*DESCRIPTION OF THE TASK:* Which lines in the entries below contain the string "widely"? Show each of them in full.
PROVIDED ENTRIES Block Start
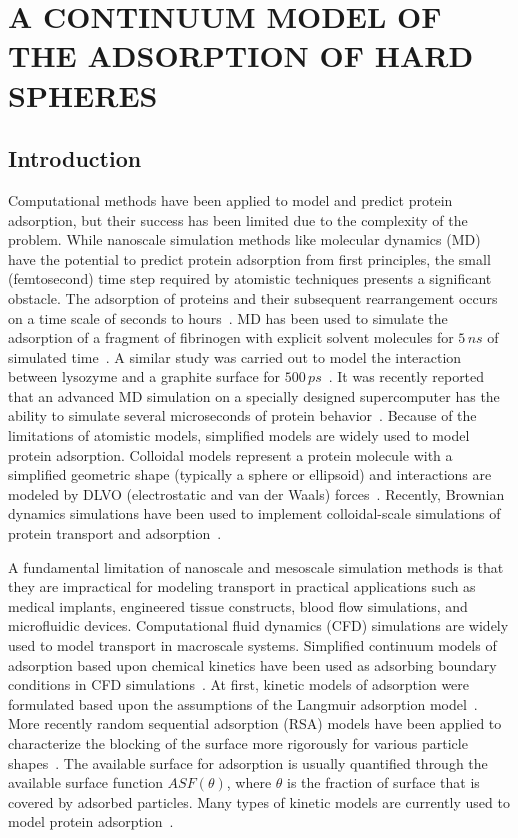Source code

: 
\chapter{\texorpdfstring{A CONTINUUM MODEL OF THE ADSORPTION OF HARD SPHERES}{CHAPTER . A CONTINUUM MODEL OF THE ADSORPTION OF HARD SPHERES}}


\section{Introduction}

Computational methods have been applied to model and predict protein
adsorption, but their success has been limited due to the complexity
of the problem. While nanoscale simulation methods like molecular
dynamics (MD) have the potential to predict protein adsorption from
first principles, the small (femtosecond) time step required by atomistic
techniques presents a significant obstacle. The adsorption of proteins
and their subsequent rearrangement occurs on a time scale of seconds
to hours~\cite{Latour2005}. MD has been used to simulate the adsorption
of a fragment of fibrinogen with explicit solvent molecules for $5\, ns$
of simulated time~\cite{Agashe2005}. A similar study was carried
out to model the interaction between lysozyme and a graphite surface
for $500\, ps$~\cite{Raffaini2010}. It was recently reported that
an advanced MD simulation on a specially designed supercomputer has
the ability to simulate several microseconds of protein behavior~\cite{Dror2010}.
Because of the limitations of atomistic models, simplified models
are widely used to model protein adsorption. Colloidal models represent
a protein molecule with a simplified geometric shape (typically a
sphere or ellipsoid) and interactions are modeled by DLVO (electrostatic
and van der Waals) forces~\cite{evans1994colloidal,Roth1993,Lenhoff1995}.
Recently, Brownian dynamics simulations have been used to implement
colloidal-scale simulations of protein transport and adsorption~\cite{Unni2005,Magan2006,Quinn2008}. 

A fundamental limitation of nanoscale and mesoscale simulation methods
is that they are impractical for modeling transport in practical applications
such as medical implants, engineered tissue constructs, blood flow
simulations, and microfluidic devices. Computational fluid dynamics
(CFD) simulations are widely used to model transport in macroscale
systems. Simplified continuum models of adsorption based upon chemical
kinetics have been used as adsorbing boundary conditions in CFD simulations~\cite{Jenkins2004,Glaser1993,Edwards1999}.
At first, kinetic models of adsorption were formulated based upon
the assumptions of the Langmuir adsorption model~\cite{Andrade1986}.
More recently random sequential adsorption (RSA) models have been
applied to characterize the blocking of the surface more rigorously
for various particle shapes~\cite{Talbot2000287}. The available
surface for adsorption is usually quantified through the available
surface function $ASF\left(\theta\right)$, where $\theta$ is the
fraction of surface that is covered by adsorbed particles. Many types
of kinetic models are currently used to model protein adsorption~\cite{Rabe2010}.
PROVIDED ENTRIES Block End
*REPLY:*
are widely used to model protein adsorption. Colloidal models represent
(CFD) simulations are widely used to model transport in macroscale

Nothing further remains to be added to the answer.